But, if you dont yet know which tools ie a 1/2" or 5/8" bowl gouge, traditional, irish, or very long wings, havent settled on specific bevel angles, etc., and may not be that great at sharpening, Expensive tools can get very expensive as they are ground away or someone is afraid to try something new because it requires gringing away a lot of the expensive tool. Use value tools like Hurricane or Benjamins Best to learn and experiment. Grinding a 1/4 inch off one of those to try a new grind or bevel angle or whatever is no big loss vs a $100 + tool. Those value tools allowed me to try many different things and understand what worked and did not work from all of the "expert opinion" available on the web.


----------



## jeffski1 (Nov 29, 2008)

I agree with OSU55…I have BB's tools and learned to sharpen on them.I also have Doug Thompson's tools and they are nice.I ordered them without handles and turned my own handles-that was a fun project for a beginner…Purchase some less expensive tools-practice on those and then treat yourself later on with a higher quality tools


----------



## Tennessee (Jul 8, 2011)

Jersey Joe you already bought, so this is a moot point, but I took the 80-220 package on Ken's advice. Basically taking off less steel on difficult grinds, like Irish. I also see that I can get a great finish and edge with the 220 on tools that might have a higher chance of catching, like a skew, or bowl gouge of any grind.
And I was wrong on my brand of grinder - it is the Porter Cable 8" variable speed, not the Delta. About the same, I think.

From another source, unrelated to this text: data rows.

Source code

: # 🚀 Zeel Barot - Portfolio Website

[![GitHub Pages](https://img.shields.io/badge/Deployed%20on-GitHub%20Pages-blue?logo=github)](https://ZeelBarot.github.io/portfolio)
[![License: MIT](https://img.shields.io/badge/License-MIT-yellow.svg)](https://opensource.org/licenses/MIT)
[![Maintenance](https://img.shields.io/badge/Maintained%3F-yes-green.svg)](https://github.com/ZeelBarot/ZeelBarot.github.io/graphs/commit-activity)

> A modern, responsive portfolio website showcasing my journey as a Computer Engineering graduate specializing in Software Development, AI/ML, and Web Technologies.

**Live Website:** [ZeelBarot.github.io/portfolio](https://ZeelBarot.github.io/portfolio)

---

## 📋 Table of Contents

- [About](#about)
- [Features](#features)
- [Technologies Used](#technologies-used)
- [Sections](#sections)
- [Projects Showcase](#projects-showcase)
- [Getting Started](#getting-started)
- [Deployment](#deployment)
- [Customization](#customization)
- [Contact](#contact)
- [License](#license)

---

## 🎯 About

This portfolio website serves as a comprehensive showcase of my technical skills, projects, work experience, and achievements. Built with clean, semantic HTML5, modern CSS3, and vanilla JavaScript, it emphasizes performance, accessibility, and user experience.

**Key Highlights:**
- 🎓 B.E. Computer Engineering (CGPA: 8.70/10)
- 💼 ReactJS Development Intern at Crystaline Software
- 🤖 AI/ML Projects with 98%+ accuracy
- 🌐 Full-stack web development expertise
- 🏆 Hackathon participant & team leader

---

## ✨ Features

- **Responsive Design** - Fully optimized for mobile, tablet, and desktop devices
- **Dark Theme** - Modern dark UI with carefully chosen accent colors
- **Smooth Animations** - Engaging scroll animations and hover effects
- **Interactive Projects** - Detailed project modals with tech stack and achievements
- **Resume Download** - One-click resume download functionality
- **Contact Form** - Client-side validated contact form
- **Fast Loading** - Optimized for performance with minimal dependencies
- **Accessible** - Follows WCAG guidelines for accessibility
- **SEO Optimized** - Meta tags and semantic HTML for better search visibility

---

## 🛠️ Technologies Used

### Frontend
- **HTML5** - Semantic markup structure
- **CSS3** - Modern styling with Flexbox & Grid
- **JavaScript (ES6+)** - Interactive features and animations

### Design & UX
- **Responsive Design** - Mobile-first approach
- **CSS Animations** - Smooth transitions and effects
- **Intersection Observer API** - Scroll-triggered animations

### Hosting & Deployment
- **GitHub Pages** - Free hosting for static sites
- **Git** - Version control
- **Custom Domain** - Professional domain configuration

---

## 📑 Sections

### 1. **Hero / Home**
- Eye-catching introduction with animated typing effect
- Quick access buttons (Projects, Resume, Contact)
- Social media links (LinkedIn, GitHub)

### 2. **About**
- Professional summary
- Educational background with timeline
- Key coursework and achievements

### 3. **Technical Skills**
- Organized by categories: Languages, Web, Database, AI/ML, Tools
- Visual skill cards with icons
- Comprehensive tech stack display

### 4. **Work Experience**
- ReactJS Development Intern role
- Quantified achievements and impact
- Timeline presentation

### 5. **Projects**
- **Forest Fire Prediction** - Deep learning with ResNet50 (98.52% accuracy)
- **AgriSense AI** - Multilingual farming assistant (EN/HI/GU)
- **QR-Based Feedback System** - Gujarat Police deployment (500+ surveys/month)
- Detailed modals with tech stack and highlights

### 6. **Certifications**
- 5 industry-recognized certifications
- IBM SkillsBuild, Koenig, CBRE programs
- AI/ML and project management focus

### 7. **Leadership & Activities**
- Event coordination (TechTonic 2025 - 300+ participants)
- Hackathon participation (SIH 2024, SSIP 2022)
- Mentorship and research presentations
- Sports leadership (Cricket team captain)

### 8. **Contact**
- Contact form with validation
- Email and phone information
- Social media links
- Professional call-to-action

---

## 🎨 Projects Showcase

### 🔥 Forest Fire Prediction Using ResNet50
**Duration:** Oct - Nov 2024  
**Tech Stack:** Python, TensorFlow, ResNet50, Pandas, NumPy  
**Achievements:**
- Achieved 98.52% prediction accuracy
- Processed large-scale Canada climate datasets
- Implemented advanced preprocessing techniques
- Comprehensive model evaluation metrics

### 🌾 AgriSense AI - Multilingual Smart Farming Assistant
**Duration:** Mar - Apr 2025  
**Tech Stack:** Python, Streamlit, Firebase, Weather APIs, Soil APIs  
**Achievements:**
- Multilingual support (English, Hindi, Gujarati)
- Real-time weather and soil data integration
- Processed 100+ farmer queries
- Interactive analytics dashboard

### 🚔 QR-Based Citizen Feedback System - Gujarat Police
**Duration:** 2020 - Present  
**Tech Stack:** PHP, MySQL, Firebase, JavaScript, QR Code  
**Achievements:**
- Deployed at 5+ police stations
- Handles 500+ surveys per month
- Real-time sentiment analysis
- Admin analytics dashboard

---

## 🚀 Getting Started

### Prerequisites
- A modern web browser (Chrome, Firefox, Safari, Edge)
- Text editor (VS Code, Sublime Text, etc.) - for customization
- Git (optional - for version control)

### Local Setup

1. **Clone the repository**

As far as tools, I own some expensive tools, but on the cheap ones, I own some Benjamins Best and some HF Windsors. To be honest, for training tools, the HF tools are bigger, heavier, and you get more steel to play with than the BB tools. I have been totally disappointed with the BB tools, and rarely use them. Too lightweight, hard to keep an edge, thin blades, lots of chatter, just cheap, cheap, cheap. We know the HF tools are also low quality, but at least they have some weight and size to them, which will be more like the more expensive tools you will buy later.

I don't have a lot of money in my expensive tools - mostly Crowns, a couple of Woodcraft house ones. As long as it has a good reach, nice heft, lots of steel and holds an edge, I can't see paying $125 for a bowl gouge that I can get or $60-70. Some will disagree, but also, since I got my WW CBN wheel setup, I don't do hardly any sanding on my lathed products. That is a nice thing.
Even with the Wolverine jig, back when I used old stone wheels, I could not get the edge I get now with the CBN wheels. Just amazing the difference. The only thing I now sharpen on my Grizzly Tormek knockoff are my chisels. Oh, and some of my wife's kitchen knives, since they are mostly carbon steel, not HSS. I do have some cleavers from China that I bought when I was over there that are HSS, they come up real nice on the CBN!


----------



## JimmyME (Nov 22, 2009)

Kelly,

Can you post a pic of your grinder setup?

Jim


----------



## kelvancra (May 4, 2010)

Keep in mind, the frame could be built from 2x's and it would do fine.

The 3/4 horse DC motor is [obviously] on the upper right. The controller is in front.


----------